This week, we continue with part two of our four-part lead-up to Christmas, focusing on sides and salads.

Mike van de Elzen has chosen two of his favourite classic salads ahead of the festive season, and runs Francesca Rudkin through the recipe as well as a few tips on the key to a great salad.

Ember charred cauliflower with grated ginger, parsley and parmesan

Cook time: 10 minutes

Prep time: 10 minutes

Serves: 6

  • 1 head of cauliflower oil for cooking 
  • Flaky seasalt and cracked pepper 
  • 1 large knob ginger, peeled and mircoplaned
  • 1/2 flat leaf parsley, roughly chopped
  • 1 cup parmesan, finely grated 
  • 4 tbsp Extra virgin olive oil (this would have to be a first!)

Cut the cauliflower into long florets.
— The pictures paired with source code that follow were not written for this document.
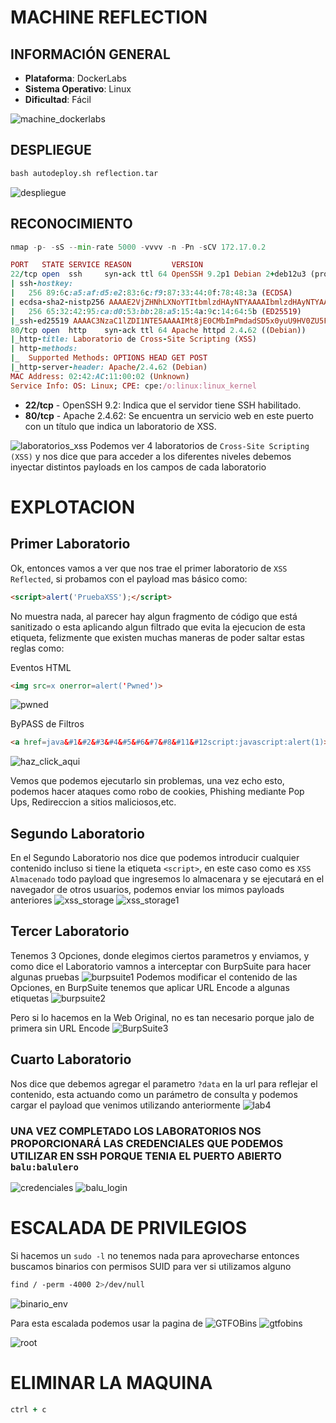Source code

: # MACHINE REFLECTION

## INFORMACIÓN GENERAL


- **Plataforma**: DockerLabs
- **Sistema Operativo**: Linux
- **Dificultad**: Fácil

![machine_dockerlabs](https://github.com/Jean25-sys/CTFs_Wintx/blob/main/Writeups/dockerlabs/images/reflection/machine_dockerlabs.png)

## DESPLIEGUE

```python
bash autodeploy.sh reflection.tar
```
![despliegue](https://github.com/Jean25-sys/CTFs_Wintx/blob/main/Writeups/dockerlabs/images/reflection/desplieguie.png)

## RECONOCIMIENTO

```python
nmap -p- -sS --min-rate 5000 -vvvv -n -Pn -sCV 172.17.0.2
```
```ruby
PORT   STATE SERVICE REASON         VERSION
22/tcp open  ssh     syn-ack ttl 64 OpenSSH 9.2p1 Debian 2+deb12u3 (protocol 2.0)
| ssh-hostkey: 
|   256 89:6c:a5:af:d5:e2:83:6c:f9:87:33:44:0f:78:48:3a (ECDSA)
| ecdsa-sha2-nistp256 AAAAE2VjZHNhLXNoYTItbmlzdHAyNTYAAAAIbmlzdHAyNTYAAABBBMps8s+30oFAKg2941FBb6ll6Wz5WNZOVIZRGUJGalfdnfePoKGgyGnxQBLJCH4ewP7EvGTD+ge0gGr0FIzeMPk=
|   256 65:32:42:95:ca:d0:53:bb:28:a5:15:4a:9c:14:64:5b (ED25519)
|_ssh-ed25519 AAAAC3NzaC1lZDI1NTE5AAAAIMt8jE0CMbImPmdadSD5x0yuU9HV0ZU5FWVG5FcbJ2KV
80/tcp open  http    syn-ack ttl 64 Apache httpd 2.4.62 ((Debian))
|_http-title: Laboratorio de Cross-Site Scripting (XSS)
| http-methods: 
|_  Supported Methods: OPTIONS HEAD GET POST
|_http-server-header: Apache/2.4.62 (Debian)
MAC Address: 02:42:AC:11:00:02 (Unknown)
Service Info: OS: Linux; CPE: cpe:/o:linux:linux_kernel
```


- **22/tcp** - OpenSSH 9.2: Indica que el servidor tiene SSH habilitado.
- **80/tcp** - Apache 2.4.62: Se encuentra un servicio web en este puerto con un título que indica un laboratorio de XSS.

![laboratorios_xss](https://github.com/Jean25-sys/CTFs_Wintx/blob/main/Writeups/dockerlabs/images/reflection/Laboratorios_xss.png)
Podemos ver 4 laboratorios de `Cross-Site Scripting (XSS)` y nos dice que para acceder a los diferentes niveles debemos inyectar distintos payloads en los campos de cada laboratorio

# EXPLOTACION
## Primer Laboratorio
Ok, entonces vamos a ver que nos trae el primer laboratorio de `XSS Reflected`, si probamos con el payload mas básico como:
```html
<script>alert('PruebaXSS');</script>
```
No muestra nada, al parecer hay algun fragmento de código que está sanitizado o esta aplicando algun filtrado que evita la ejecucion de esta etiqueta, felizmente que existen muchas maneras de poder saltar
estas reglas como:

Eventos HTML
```html
<img src=x onerror=alert('Pwned')>
```
![pwned](https://github.com/Jean25-sys/CTFs_Wintx/blob/main/Writeups/dockerlabs/images/reflection/pwned.png)

ByPASS de Filtros

```html
<a href=java&#1&#2&#3&#4&#5&#6&#7&#8&#11&#12script:javascript:alert(1)>XXX</a>
```

![haz_click_aqui](https://github.com/Jean25-sys/CTFs_Wintx/blob/main/Writeups/dockerlabs/images/reflection/haz_click_aqui.png)

Vemos que podemos ejecutarlo sin problemas, una vez echo esto, podemos hacer ataques como robo de cookies, Phishing mediante Pop Ups, Redireccion a sitios maliciosos,etc.

## Segundo Laboratorio

En el Segundo Laboratorio nos dice que podemos introducir cualquier contenido incluso si tiene la etiqueta `<script>`, en este caso como es `XSS Almacenado` todo payload que ingresemos lo almacenara
y se ejecutará en el navegador de otros usuarios, podemos enviar los mimos payloads anteriores
![xss_storage](https://github.com/Jean25-sys/CTFs_Wintx/blob/main/Writeups/dockerlabs/images/reflection/xss_storage.png)
![xss_storage1](https://github.com/Jean25-sys/CTFs_Wintx/blob/main/Writeups/dockerlabs/images/reflection/xss_storage1.png)

## Tercer Laboratorio

Tenemos 3 Opciones, donde elegimos ciertos parametros y enviamos, y como dice el Laboratorio vamnos a interceptar con BurpSuite para hacer algunas pruebas
![burpsuite1](https://github.com/Jean25-sys/CTFs_Wintx/blob/main/Writeups/dockerlabs/images/reflection/burpsuite1.png)
Podemos modificar el contenido de las Opciones, en BurpSuite tenemos que aplicar URL Encode a algunas etiquetas
![burpsuite2](https://github.com/Jean25-sys/CTFs_Wintx/blob/main/Writeups/dockerlabs/images/reflection/burpsuite2.png)

Pero si lo hacemos en la Web Original, no es tan necesario porque jalo de primera sin URL Encode
![BurpSuite3](https://github.com/Jean25-sys/CTFs_Wintx/blob/main/Writeups/dockerlabs/images/reflection/burpsuite3.png)

## Cuarto Laboratorio
Nos dice que debemos agregar el parametro `?data` en la url para reflejar el contenido, esta actuando como un parámetro de consulta y podemos cargar el payload
que venimos utilizando anteriormente
![lab4](https://github.com/Jean25-sys/CTFs_Wintx/blob/main/Writeups/dockerlabs/images/reflection/Lab4.png)

### UNA VEZ COMPLETADO LOS LABORATORIOS NOS PROPORCIONARÁ LAS CREDENCIALES QUE PODEMOS UTILIZAR EN SSH PORQUE TENIA EL PUERTO ABIERTO `balu:balulero`

![credenciales](https://github.com/Jean25-sys/CTFs_Wintx/blob/main/Writeups/dockerlabs/images/reflection/credenciales.png)
![balu_login](https://github.com/Jean25-sys/CTFs_Wintx/blob/main/Writeups/dockerlabs/images/reflection/balu_login.png)

# ESCALADA DE PRIVILEGIOS

Si hacemos un `sudo -l` no tenemos nada para aprovecharse entonces buscamos binarios con permisos SUID para ver si utilizamos alguno
```css
find / -perm -4000 2>/dev/null
```
![binario_env](https://github.com/Jean25-sys/CTFs_Wintx/blob/main/Writeups/dockerlabs/images/reflection/binario_env.png)

Para esta escalada podemos usar la pagina de ![GTFOBins](https://gtfobins.github.io/gtfobins/env/#sudo)
![gtfobins](https://github.com/Jean25-sys/CTFs_Wintx/blob/main/Writeups/dockerlabs/images/reflection/gtfobins.png)

![root](https://github.com/Jean25-sys/CTFs_Wintx/blob/main/Writeups/dockerlabs/images/reflection/rootpng.png)


# ELIMINAR LA MAQUINA

```ruby
ctrl + c
```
You should look at getting around 15-20 florets. 

Bring a large pot ofof salted water to the boil and plunge in the cauliflower. Cook until just under. This will take about 3 minutes. Remove and plunge into iced water to stop the cooking.

Drain once cold and place the cauliflower into a large bowl, drizzle with oil and season with salt. Char-grill over embers or on a hot BBQ until coloured. 

Place back into a clean bowl, toss through the fresh ginger, parsley, parmesan and the remaining olive oil. Check seasoning, you may need more salt. 

Toss and serve

Roasted carrots w mint emulsion & spiced chickpeas

Cook time: 45 minutes

Prep time: 20 minutes

Serves: 12

  • 20 carrots cut in half 
  • 2 tbsp sunflower oil 
  • flaky seasalt
  • Miso emulsion 
  • 2 soft boiled eggs 
  • 1 tbsp miso paste 
  • Juice of 1 orange 
  • Juice of 2 lemon 
  • 1 cup coriander leaves and stalks 
  • 10 mint leaves 
  • 2 tbsp brown sugar 
  • 1 clove garlic 
  • 1 tbsp ginger, peeled 
  • 300ml sunflower oil
  • Spiced chickpeas 
  • 1/4 cup sunflower seeds, roasted 
  • 1/4 cup pumpkin seeds, roasted 
  • 1 can drained chickpeas 
  • 1 tsp paprika 
  • 1 tsp ground cumin 
  • 1 tsp ground coriander 
  • 1/2 tsp crushed farm chilli
  • 2 tbsp sunflower oil

Pre heat the oven to 180*c. 

Cut the carrots in half and drizzle with oil and sprinkle with some salt. Place into the oven and roast until tender. 

Combine all the ingredients for the spiced chickpeas in a bowl and toss, lay out onto a roasting tray and place in the oven along with the carrots. Cooked for 30 minutes stiring every 10 until crispy. Allow to cool

Make up the mint emo

Bring a pot of water to the boil and carefully drop in your eggs. Time them for 5 minutes before removing and placing into iced water till cold. Carefully roll the eggs breaking the shell before peeling. (good luck!) 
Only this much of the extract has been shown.